Rostock mini is a solder paste “printer” with pick and place functions. It applies solder paste to circuit boards instead of printing with melted plastic, and also places electronic components on the board. After solder paste is applied and components are placed, the complete circuit board goes into a reflow oven for melt the paste and connect the components to the circuit board. A production line by RepRap Community Tokyo

Check out the 3D printer village below the break.


Several printers used three arms and a vertical axis instead of the traditional X, Y, Z axis. This is the popatural-direction 3D printer by Yasusi Kanada.


The KitMill CIP100 is a computer controlled (CNC) mill that cuts traces into circuit boards. Milling boards at home reduces the time between board revisions.

A common problem with CNC PCB mills is maintaining a level surface across the board – often times one side will be over cut and the other under cut. The test boards looked great, using both larger through-hole and small surface mount parts (TQFP chips).

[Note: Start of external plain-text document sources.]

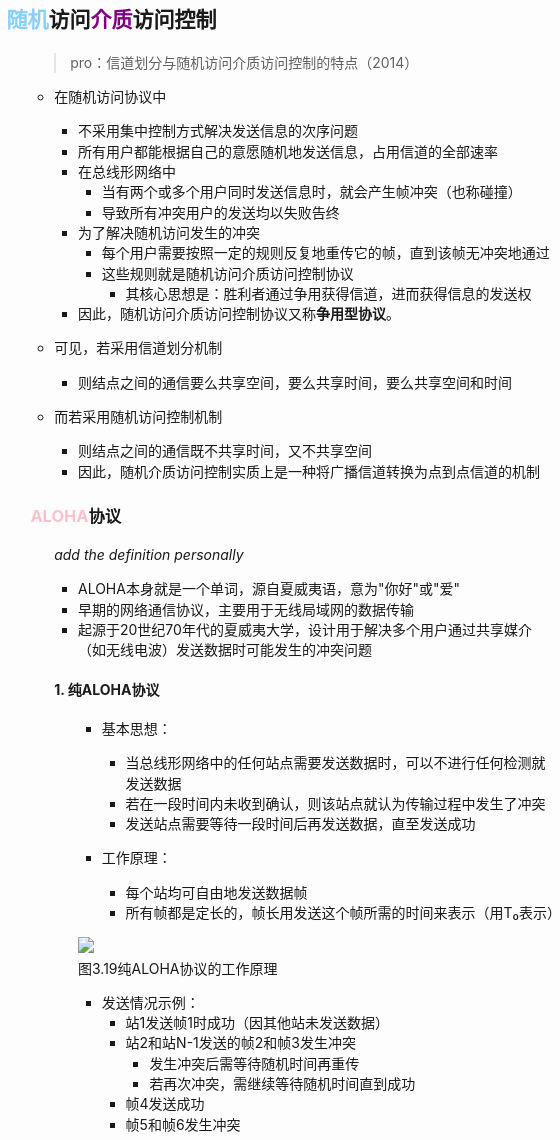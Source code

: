 <div style="float: left; width: 64%; padding: 1%;">

## <span style="color: LightSkyBlue;">随机</span>访问<span style="color: purple;">介质</span>访问控制  

<ul>

>pro：信道划分与随机访问介质访问控制的特点（2014）  

- 在随机访问协议中
  - 不采用集中控制方式解决发送信息的次序问题
  - 所有用户都能根据自己的意愿随机地发送信息，占用信道的全部速率
  - 在总线形网络中
    - 当有两个或多个用户同时发送信息时，就会产生帧冲突（也称碰撞）
    - 导致所有冲突用户的发送均以失败告终
  - 为了解决随机访问发生的冲突
    - 每个用户需要按照一定的规则反复地重传它的帧，直到该帧无冲突地通过
    - 这些规则就是随机访问介质访问控制协议
      - 其核心思想是：胜利者通过争用获得信道，进而获得信息的发送权
  - 因此，随机访问介质访问控制协议又称**争用型协议**。

- 可见，若采用信道划分机制
  - 则结点之间的通信要么共享空间，要么共享时间，要么共享空间和时间
- 而若采用随机访问控制机制
  - 则结点之间的通信既不共享时间，又不共享空间
  - 因此，随机介质访问控制实质上是一种将广播信道转换为点到点信道的机制

### <span style="color: pink;">ALOHA</span>协议  

<ul>

*add the definition personally*
- ALOHA本身就是一个单词，源自夏威夷语，意为"你好"或"爱"
- 早期的网络通信协议，主要用于无线局域网的数据传输
- 起源于20世纪70年代的夏威夷大学，设计用于解决多个用户通过共享媒介（如无线电波）发送数据时可能发生的冲突问题

#### 1. 纯ALOHA协议  

<ul>

- 基本思想：
  - 当总线形网络中的任何站点需要发送数据时，可以不进行任何检测就发送数据
  - 若在一段时间内未收到确认，则该站点就认为传输过程中发生了冲突
  - 发送站点需要等待一段时间后再发送数据，直至发送成功

- 工作原理：
  - 每个站均可自由地发送数据帧
  - 所有帧都是定长的，帧长用发送这个帧所需的时间来表示（用T₀表示）

![](https://cdn-mineru.openxlab.org.cn/model-mineru/prod/ae9a115a7e4fbb1e8ae3ec162449673ea9bdc2251aced1d68bb09e49b721c595.jpg)  
图3.19纯ALOHA协议的工作原理  

- 发送情况示例：
  - 站1发送帧1时成功（因其他站未发送数据）
  - 站2和站N-1发送的帧2和帧3发生冲突
    - 发生冲突后需等待随机时间再重传
    - 若再次冲突，需继续等待随机时间直到成功
  - 帧4发送成功
  - 帧5和帧6发生冲突
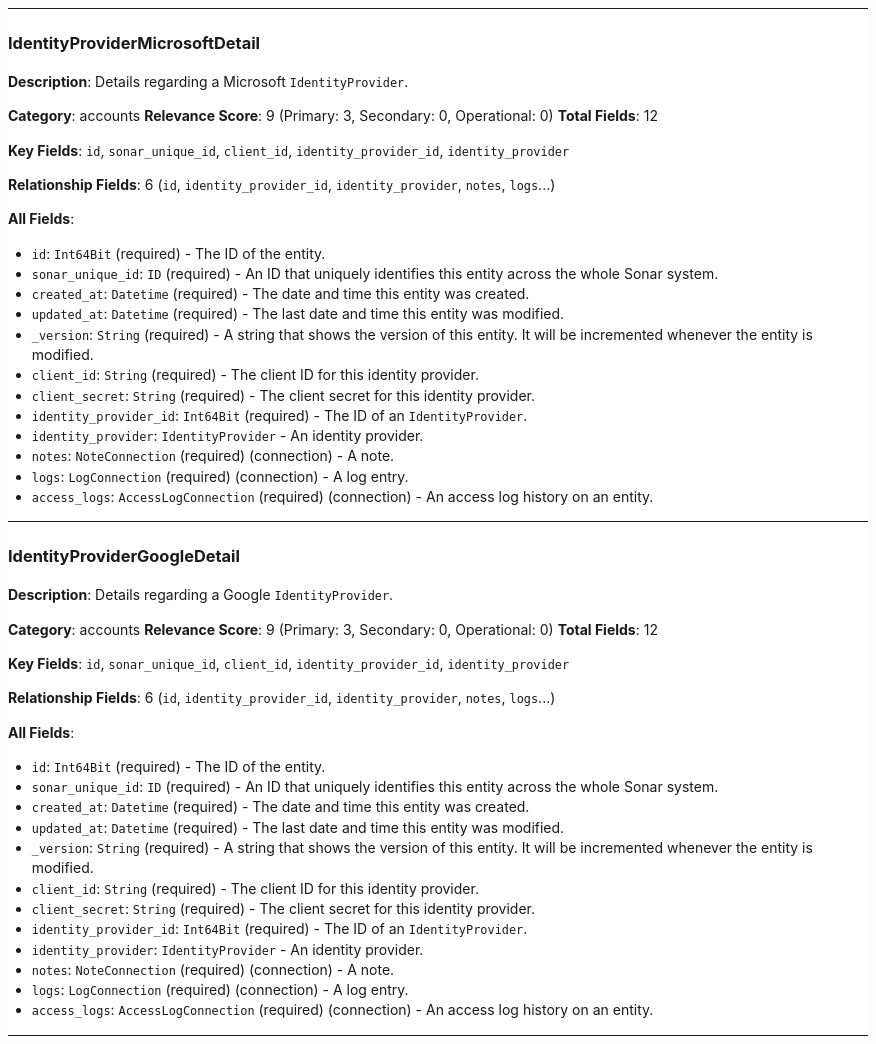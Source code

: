 
---

### IdentityProviderMicrosoftDetail

**Description**: Details regarding a Microsoft `IdentityProvider`.

**Category**: accounts
**Relevance Score**: 9 (Primary: 3, Secondary: 0, Operational: 0)
**Total Fields**: 12

**Key Fields**: `id`, `sonar_unique_id`, `client_id`, `identity_provider_id`, `identity_provider`

**Relationship Fields**: 6 (`id`, `identity_provider_id`, `identity_provider`, `notes`, `logs`...)

**All Fields**:

- `id`: `Int64Bit` (required) - The ID of the entity.
- `sonar_unique_id`: `ID` (required) - An ID that uniquely identifies this entity across the whole Sonar system.
- `created_at`: `Datetime` (required) - The date and time this entity was created.
- `updated_at`: `Datetime` (required) - The last date and time this entity was modified.
- `_version`: `String` (required) - A string that shows the version of this entity. It will be incremented whenever the entity is modified.
- `client_id`: `String` (required) - The client ID for this identity provider.
- `client_secret`: `String` (required) - The client secret for this identity provider.
- `identity_provider_id`: `Int64Bit` (required) - The ID of an `IdentityProvider`.
- `identity_provider`: `IdentityProvider` - An identity provider.
- `notes`: `NoteConnection` (required) (connection) - A note.
- `logs`: `LogConnection` (required) (connection) - A log entry.
- `access_logs`: `AccessLogConnection` (required) (connection) - An access log history on an entity.

---

### IdentityProviderGoogleDetail

**Description**: Details regarding a Google `IdentityProvider`.

**Category**: accounts
**Relevance Score**: 9 (Primary: 3, Secondary: 0, Operational: 0)
**Total Fields**: 12

**Key Fields**: `id`, `sonar_unique_id`, `client_id`, `identity_provider_id`, `identity_provider`

**Relationship Fields**: 6 (`id`, `identity_provider_id`, `identity_provider`, `notes`, `logs`...)

**All Fields**:

- `id`: `Int64Bit` (required) - The ID of the entity.
- `sonar_unique_id`: `ID` (required) - An ID that uniquely identifies this entity across the whole Sonar system.
- `created_at`: `Datetime` (required) - The date and time this entity was created.
- `updated_at`: `Datetime` (required) - The last date and time this entity was modified.
- `_version`: `String` (required) - A string that shows the version of this entity. It will be incremented whenever the entity is modified.
- `client_id`: `String` (required) - The client ID for this identity provider.
- `client_secret`: `String` (required) - The client secret for this identity provider.
- `identity_provider_id`: `Int64Bit` (required) - The ID of an `IdentityProvider`.
- `identity_provider`: `IdentityProvider` - An identity provider.
- `notes`: `NoteConnection` (required) (connection) - A note.
- `logs`: `LogConnection` (required) (connection) - A log entry.
- `access_logs`: `AccessLogConnection` (required) (connection) - An access log history on an entity.

---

The printer everyone knows, the MakerBot: Replicator 2.


Compact and inexpensive 3D printers are ever more common.


Another small, compact 3D printer.


This entry was posted on Monday, November 4th, 2013 at 12:00 pm and is filed under Maker Faire. You can follow any responses to this entry through the RSS 2.0 feed. You can skip to the end and leave a response. Pinging is currently not allowed.

6 Responses to “Tokyo Maker Faire 2013: 3D printers”

  1. Alan says:

    The link to the rostock mini is dead

  2. The KitMill CIP100 for about $2000 looks really nice….

  3. Gael says:

    Hi Ian,

    Do you have some link to the maker’s site for this paste dispensing Rostock?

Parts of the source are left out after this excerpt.